DESCRIPTION OF THE TASK. Using the listing below, select the lines with the word "subsection" and copy them.

<<<<

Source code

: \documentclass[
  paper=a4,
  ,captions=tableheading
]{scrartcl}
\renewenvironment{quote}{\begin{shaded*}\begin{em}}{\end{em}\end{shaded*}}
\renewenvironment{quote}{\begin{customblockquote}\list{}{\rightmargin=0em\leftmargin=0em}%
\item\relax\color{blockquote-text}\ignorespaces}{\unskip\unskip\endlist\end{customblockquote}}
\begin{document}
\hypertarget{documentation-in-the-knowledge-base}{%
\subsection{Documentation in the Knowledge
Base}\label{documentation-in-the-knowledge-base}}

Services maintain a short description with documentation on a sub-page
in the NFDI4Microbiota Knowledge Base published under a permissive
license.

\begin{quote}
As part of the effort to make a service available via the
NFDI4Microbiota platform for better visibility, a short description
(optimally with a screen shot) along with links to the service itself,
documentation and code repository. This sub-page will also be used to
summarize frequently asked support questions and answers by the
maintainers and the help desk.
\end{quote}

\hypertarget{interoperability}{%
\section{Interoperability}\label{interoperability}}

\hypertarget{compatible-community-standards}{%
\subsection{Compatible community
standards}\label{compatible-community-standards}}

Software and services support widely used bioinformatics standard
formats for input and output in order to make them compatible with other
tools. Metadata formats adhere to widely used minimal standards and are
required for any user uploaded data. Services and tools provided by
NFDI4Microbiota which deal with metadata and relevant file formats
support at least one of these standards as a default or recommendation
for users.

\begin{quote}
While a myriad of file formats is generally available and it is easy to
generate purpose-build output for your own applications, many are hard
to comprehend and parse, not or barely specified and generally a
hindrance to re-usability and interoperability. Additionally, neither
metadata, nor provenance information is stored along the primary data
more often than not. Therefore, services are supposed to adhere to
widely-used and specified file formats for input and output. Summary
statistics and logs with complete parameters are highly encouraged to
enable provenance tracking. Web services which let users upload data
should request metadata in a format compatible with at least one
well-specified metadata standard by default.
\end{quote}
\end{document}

>>>>

SOLUTION FOR THIS TASK.
\subsection{Documentation in the Knowledge
\subsection{Compatible community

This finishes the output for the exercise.